Instructions to follow: Of the material below, only the lines from the line containing "This would be" down to the line containing "See this link" belong in the answer, written out exactly.

Data listing:
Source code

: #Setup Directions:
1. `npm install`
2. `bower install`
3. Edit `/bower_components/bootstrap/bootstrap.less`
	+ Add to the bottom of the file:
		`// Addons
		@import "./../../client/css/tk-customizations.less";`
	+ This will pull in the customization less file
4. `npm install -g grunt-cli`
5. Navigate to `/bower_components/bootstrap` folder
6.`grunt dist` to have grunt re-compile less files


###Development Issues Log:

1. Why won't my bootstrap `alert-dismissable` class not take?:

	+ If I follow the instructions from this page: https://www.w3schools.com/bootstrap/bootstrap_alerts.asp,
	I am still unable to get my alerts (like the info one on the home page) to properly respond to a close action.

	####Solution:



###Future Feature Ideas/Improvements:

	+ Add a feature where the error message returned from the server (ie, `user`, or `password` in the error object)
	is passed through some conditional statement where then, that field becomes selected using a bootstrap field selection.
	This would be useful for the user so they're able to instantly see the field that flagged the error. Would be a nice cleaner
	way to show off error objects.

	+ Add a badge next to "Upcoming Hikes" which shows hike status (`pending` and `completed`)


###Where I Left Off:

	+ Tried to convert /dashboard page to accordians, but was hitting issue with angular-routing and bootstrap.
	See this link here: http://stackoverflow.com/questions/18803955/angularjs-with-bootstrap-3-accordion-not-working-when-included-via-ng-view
---
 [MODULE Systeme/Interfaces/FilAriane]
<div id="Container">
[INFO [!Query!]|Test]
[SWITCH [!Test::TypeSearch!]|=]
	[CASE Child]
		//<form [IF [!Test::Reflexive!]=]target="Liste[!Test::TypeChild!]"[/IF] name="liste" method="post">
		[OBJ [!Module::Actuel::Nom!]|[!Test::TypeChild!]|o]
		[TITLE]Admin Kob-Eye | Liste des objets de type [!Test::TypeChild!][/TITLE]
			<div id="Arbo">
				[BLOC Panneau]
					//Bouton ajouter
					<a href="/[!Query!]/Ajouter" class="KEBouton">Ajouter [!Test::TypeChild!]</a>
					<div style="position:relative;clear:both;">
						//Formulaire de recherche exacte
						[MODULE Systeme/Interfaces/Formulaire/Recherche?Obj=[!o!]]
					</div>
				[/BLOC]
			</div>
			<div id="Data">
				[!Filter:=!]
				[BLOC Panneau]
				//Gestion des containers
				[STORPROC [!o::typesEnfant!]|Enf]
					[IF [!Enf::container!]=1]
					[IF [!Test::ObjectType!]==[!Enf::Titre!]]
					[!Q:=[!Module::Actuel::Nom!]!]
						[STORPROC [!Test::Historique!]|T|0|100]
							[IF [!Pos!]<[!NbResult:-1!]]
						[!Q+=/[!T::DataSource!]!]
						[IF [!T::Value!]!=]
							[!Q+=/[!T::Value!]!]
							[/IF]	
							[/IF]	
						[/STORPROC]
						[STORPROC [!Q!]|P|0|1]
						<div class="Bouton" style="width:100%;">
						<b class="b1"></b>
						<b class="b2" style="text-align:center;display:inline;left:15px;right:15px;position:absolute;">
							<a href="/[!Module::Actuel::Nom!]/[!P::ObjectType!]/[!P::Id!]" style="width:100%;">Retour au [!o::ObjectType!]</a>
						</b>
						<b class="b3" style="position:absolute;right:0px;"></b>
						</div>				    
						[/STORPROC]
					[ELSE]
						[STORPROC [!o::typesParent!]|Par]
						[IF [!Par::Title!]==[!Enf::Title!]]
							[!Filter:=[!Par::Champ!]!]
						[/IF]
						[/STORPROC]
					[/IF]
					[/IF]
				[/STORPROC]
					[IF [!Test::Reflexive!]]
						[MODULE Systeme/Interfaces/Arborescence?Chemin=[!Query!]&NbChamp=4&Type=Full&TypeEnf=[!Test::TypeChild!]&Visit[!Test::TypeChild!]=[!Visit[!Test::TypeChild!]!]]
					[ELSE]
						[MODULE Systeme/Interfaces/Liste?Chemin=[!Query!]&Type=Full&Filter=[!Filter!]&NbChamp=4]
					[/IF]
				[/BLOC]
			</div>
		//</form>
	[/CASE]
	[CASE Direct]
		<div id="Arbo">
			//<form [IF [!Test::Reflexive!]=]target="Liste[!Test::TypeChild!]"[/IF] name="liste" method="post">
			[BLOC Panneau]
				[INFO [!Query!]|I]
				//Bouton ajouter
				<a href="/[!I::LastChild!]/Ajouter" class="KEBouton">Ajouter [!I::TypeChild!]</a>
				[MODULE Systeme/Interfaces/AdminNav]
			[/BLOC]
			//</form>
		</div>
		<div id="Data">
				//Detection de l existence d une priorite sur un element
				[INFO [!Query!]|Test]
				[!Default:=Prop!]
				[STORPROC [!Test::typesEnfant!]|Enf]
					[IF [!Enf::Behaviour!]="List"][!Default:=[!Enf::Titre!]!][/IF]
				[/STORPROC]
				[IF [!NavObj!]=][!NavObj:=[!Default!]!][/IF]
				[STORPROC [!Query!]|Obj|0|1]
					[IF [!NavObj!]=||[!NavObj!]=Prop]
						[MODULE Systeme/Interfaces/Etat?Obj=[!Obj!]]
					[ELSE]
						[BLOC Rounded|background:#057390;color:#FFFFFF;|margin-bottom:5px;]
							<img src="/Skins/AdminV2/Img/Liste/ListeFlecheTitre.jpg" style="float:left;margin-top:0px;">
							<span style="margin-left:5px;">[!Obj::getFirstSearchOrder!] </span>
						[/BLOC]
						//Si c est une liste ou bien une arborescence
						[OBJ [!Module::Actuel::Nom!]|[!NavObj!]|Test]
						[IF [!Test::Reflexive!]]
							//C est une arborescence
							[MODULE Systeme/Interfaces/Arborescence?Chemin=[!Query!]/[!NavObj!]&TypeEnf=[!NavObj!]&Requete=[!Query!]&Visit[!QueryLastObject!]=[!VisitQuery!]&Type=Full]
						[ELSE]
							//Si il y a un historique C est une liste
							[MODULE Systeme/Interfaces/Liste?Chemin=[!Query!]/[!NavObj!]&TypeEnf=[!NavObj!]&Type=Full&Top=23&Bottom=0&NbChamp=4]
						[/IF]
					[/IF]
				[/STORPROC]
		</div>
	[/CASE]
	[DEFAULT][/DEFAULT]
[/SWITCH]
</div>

Solution to this problem:
	This would be useful for the user so they're able to instantly see the field that flagged the error. Would be a nice cleaner
	way to show off error objects.

	+ Add a badge next to "Upcoming Hikes" which shows hike status (`pending` and `completed`)


###Where I Left Off:

	+ Tried to convert /dashboard page to accordians, but was hitting issue with angular-routing and bootstrap.
	See this link here: http://stackoverflow.com/questions/18803955/angularjs-with-bootstrap-3-accordion-not-working-when-included-via-ng-view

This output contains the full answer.